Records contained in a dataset
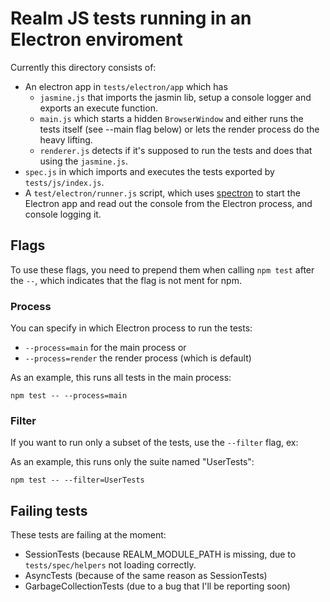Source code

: # Realm JS tests running in an Electron enviroment

Currently this directory consists of:
- An electron app in `tests/electron/app` which has
  - `jasmine.js` that imports the jasmin lib, setup a console logger and exports an execute function.
  - `main.js` which starts a hidden `BrowserWindow` and either runs the tests itself (see --main flag below) or lets
    the render process do the heavy lifting.
  - `renderer.js` detects if it's supposed to run the tests and does that using the `jasmine.js`.
- `spec.js` in which imports and executes the tests exported by `tests/js/index.js`.
- A `test/electron/runner.js` script, which uses [spectron](https://www.npmjs.com/package/spectron) to start the Electron app and read out the console from the Electron process, and console logging it.

## Flags

To use these flags, you need to prepend them when calling `npm test` after the `--`, which indicates that the flag is
not ment for npm.

### Process

You can specify in which Electron process to run the tests:
- `--process=main` for the main process or
- `--process=render` the render process (which is default)

As an example, this runs all tests in the main process:

    npm test -- --process=main

### Filter

If you want to run only a subset of the tests, use the `--filter` flag, ex:

As an example, this runs only the suite named "UserTests":

    npm test -- --filter=UserTests

## Failing tests

These tests are failing at the moment:
- SessionTests (because REALM_MODULE_PATH is missing, due to `tests/spec/helpers` not loading correctly.
- AsyncTests (because of the same reason as SessionTests)
- GarbageCollectionTests (due to a bug that I'll be reporting soon)

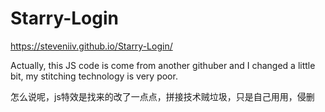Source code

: # Starry-Login

https://steveniiv.github.io/Starry-Login/

Actually, this JS code is come from another githuber and I changed a little bit, my stitching technology is very poor.

怎么说呢，js特效是找来的改了一点点，拼接技术贼垃圾，只是自己用用，侵删



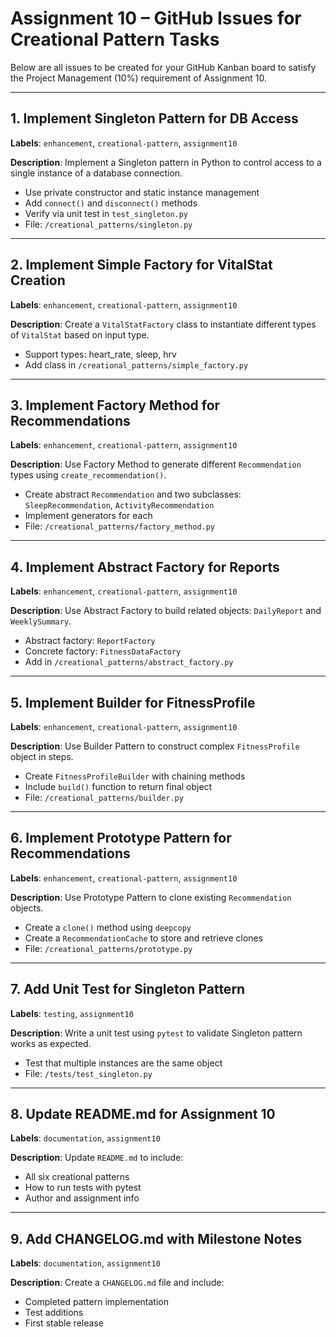# Assignment 10 – GitHub Issues for Creational Pattern Tasks

Below are all issues to be created for your GitHub Kanban board to satisfy the Project Management (10%) requirement of Assignment 10.

---

## 1. Implement Singleton Pattern for DB Access

**Labels**: `enhancement`, `creational-pattern`, `assignment10`

**Description**:
Implement a Singleton pattern in Python to control access to a single instance of a database connection.

- Use private constructor and static instance management
- Add `connect()` and `disconnect()` methods
- Verify via unit test in `test_singleton.py`
- File: `/creational_patterns/singleton.py`

---

## 2. Implement Simple Factory for VitalStat Creation

**Labels**: `enhancement`, `creational-pattern`, `assignment10`

**Description**:
Create a `VitalStatFactory` class to instantiate different types of `VitalStat` based on input type.

- Support types: heart_rate, sleep, hrv
- Add class in `/creational_patterns/simple_factory.py`

---

## 3. Implement Factory Method for Recommendations

**Labels**: `enhancement`, `creational-pattern`, `assignment10`

**Description**:
Use Factory Method to generate different `Recommendation` types using `create_recommendation()`.

- Create abstract `Recommendation` and two subclasses: `SleepRecommendation`, `ActivityRecommendation`
- Implement generators for each
- File: `/creational_patterns/factory_method.py`

---

## 4. Implement Abstract Factory for Reports

**Labels**: `enhancement`, `creational-pattern`, `assignment10`

**Description**:
Use Abstract Factory to build related objects: `DailyReport` and `WeeklySummary`.

- Abstract factory: `ReportFactory`
- Concrete factory: `FitnessDataFactory`
- Add in `/creational_patterns/abstract_factory.py`

---

## 5. Implement Builder for FitnessProfile

**Labels**: `enhancement`, `creational-pattern`, `assignment10`

**Description**:
Use Builder Pattern to construct complex `FitnessProfile` object in steps.

- Create `FitnessProfileBuilder` with chaining methods
- Include `build()` function to return final object
- File: `/creational_patterns/builder.py`

---

## 6. Implement Prototype Pattern for Recommendations

**Labels**: `enhancement`, `creational-pattern`, `assignment10`

**Description**:
Use Prototype Pattern to clone existing `Recommendation` objects.

- Create a `clone()` method using `deepcopy`
- Create a `RecommendationCache` to store and retrieve clones
- File: `/creational_patterns/prototype.py`

---

## 7. Add Unit Test for Singleton Pattern

**Labels**: `testing`, `assignment10`

**Description**:
Write a unit test using `pytest` to validate Singleton pattern works as expected.

- Test that multiple instances are the same object
- File: `/tests/test_singleton.py`

---

## 8. Update README.md for Assignment 10

**Labels**: `documentation`, `assignment10`

**Description**:
Update `README.md` to include:

- All six creational patterns
- How to run tests with pytest
- Author and assignment info

---

## 9. Add CHANGELOG.md with Milestone Notes

**Labels**: `documentation`, `assignment10`

**Description**:
Create a `CHANGELOG.md` file and include:

- Completed pattern implementation
- Test additions
- First stable release
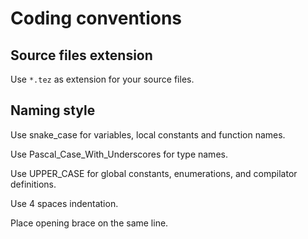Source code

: # Coding conventions

## Source files extension

Use `*.tez` as extension for your source files.

## Naming style

Use snake_case for variables, local constants and function names.

Use Pascal_Case_With_Underscores for type names.

Use UPPER_CASE for global constants, enumerations, and compilator definitions.

Use 4 spaces indentation.

Place opening brace on the same line.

WHAT THE TASK REQUIRES
Repeat the records above exactly, without pictures.

ANSWER TO THIS EXERCISE
Source code

: # Realm JS tests running in an Electron enviroment

Currently this directory consists of:
- An electron app in `tests/electron/app` which has
  - `jasmine.js` that imports the jasmin lib, setup a console logger and exports an execute function.
  - `main.js` which starts a hidden `BrowserWindow` and either runs the tests itself (see --main flag below) or lets
    the render process do the heavy lifting.
  - `renderer.js` detects if it's supposed to run the tests and does that using the `jasmine.js`.
- `spec.js` in which imports and executes the tests exported by `tests/js/index.js`.
- A `test/electron/runner.js` script, which uses [spectron](https://www.npmjs.com/package/spectron) to start the Electron app and read out the console from the Electron process, and console logging it.

## Flags

To use these flags, you need to prepend them when calling `npm test` after the `--`, which indicates that the flag is
not ment for npm.

### Process

You can specify in which Electron process to run the tests:
- `--process=main` for the main process or
- `--process=render` the render process (which is default)

As an example, this runs all tests in the main process:

    npm test -- --process=main

### Filter

If you want to run only a subset of the tests, use the `--filter` flag, ex:

As an example, this runs only the suite named "UserTests":

    npm test -- --filter=UserTests

## Failing tests

These tests are failing at the moment:
- SessionTests (because REALM_MODULE_PATH is missing, due to `tests/spec/helpers` not loading correctly.
- AsyncTests (because of the same reason as SessionTests)
- GarbageCollectionTests (due to a bug that I'll be reporting soon)

Source code

: # Starry-Login

https://steveniiv.github.io/Starry-Login/

Actually, this JS code is come from another githuber and I changed a little bit, my stitching technology is very poor.

怎么说呢，js特效是找来的改了一点点，拼接技术贼垃圾，只是自己用用，侵删



# Assignment 10 – GitHub Issues for Creational Pattern Tasks

Below are all issues to be created for your GitHub Kanban board to satisfy the Project Management (10%) requirement of Assignment 10.

---

## 1. Implement Singleton Pattern for DB Access

**Labels**: `enhancement`, `creational-pattern`, `assignment10`

**Description**:
Implement a Singleton pattern in Python to control access to a single instance of a database connection.

- Use private constructor and static instance management
- Add `connect()` and `disconnect()` methods
- Verify via unit test in `test_singleton.py`
- File: `/creational_patterns/singleton.py`

---

## 2. Implement Simple Factory for VitalStat Creation

**Labels**: `enhancement`, `creational-pattern`, `assignment10`

**Description**:
Create a `VitalStatFactory` class to instantiate different types of `VitalStat` based on input type.

- Support types: heart_rate, sleep, hrv
- Add class in `/creational_patterns/simple_factory.py`

---

## 3. Implement Factory Method for Recommendations

**Labels**: `enhancement`, `creational-pattern`, `assignment10`

**Description**:
Use Factory Method to generate different `Recommendation` types using `create_recommendation()`.

- Create abstract `Recommendation` and two subclasses: `SleepRecommendation`, `ActivityRecommendation`
- Implement generators for each
- File: `/creational_patterns/factory_method.py`

---

## 4. Implement Abstract Factory for Reports

**Labels**: `enhancement`, `creational-pattern`, `assignment10`

**Description**:
Use Abstract Factory to build related objects: `DailyReport` and `WeeklySummary`.

- Abstract factory: `ReportFactory`
- Concrete factory: `FitnessDataFactory`
- Add in `/creational_patterns/abstract_factory.py`

---

## 5. Implement Builder for FitnessProfile

**Labels**: `enhancement`, `creational-pattern`, `assignment10`

**Description**:
Use Builder Pattern to construct complex `FitnessProfile` object in steps.

- Create `FitnessProfileBuilder` with chaining methods
- Include `build()` function to return final object
- File: `/creational_patterns/builder.py`

---

## 6. Implement Prototype Pattern for Recommendations

**Labels**: `enhancement`, `creational-pattern`, `assignment10`

**Description**:
Use Prototype Pattern to clone existing `Recommendation` objects.

- Create a `clone()` method using `deepcopy`
- Create a `RecommendationCache` to store and retrieve clones
- File: `/creational_patterns/prototype.py`

---

## 7. Add Unit Test for Singleton Pattern

**Labels**: `testing`, `assignment10`

**Description**:
Write a unit test using `pytest` to validate Singleton pattern works as expected.

- Test that multiple instances are the same object
- File: `/tests/test_singleton.py`

---

## 8. Update README.md for Assignment 10

**Labels**: `documentation`, `assignment10`

**Description**:
Update `README.md` to include:

- All six creational patterns
- How to run tests with pytest
- Author and assignment info

---

## 9. Add CHANGELOG.md with Milestone Notes

**Labels**: `documentation`, `assignment10`

**Description**:
Create a `CHANGELOG.md` file and include:

- Completed pattern implementation
- Test additions
- First stable release
Source code

: # Coding conventions

## Source files extension

Use `*.tez` as extension for your source files.

## Naming style

Use snake_case for variables, local constants and function names.

Use Pascal_Case_With_Underscores for type names.

Use UPPER_CASE for global constants, enumerations, and compilator definitions.

Use 4 spaces indentation.

Place opening brace on the same line.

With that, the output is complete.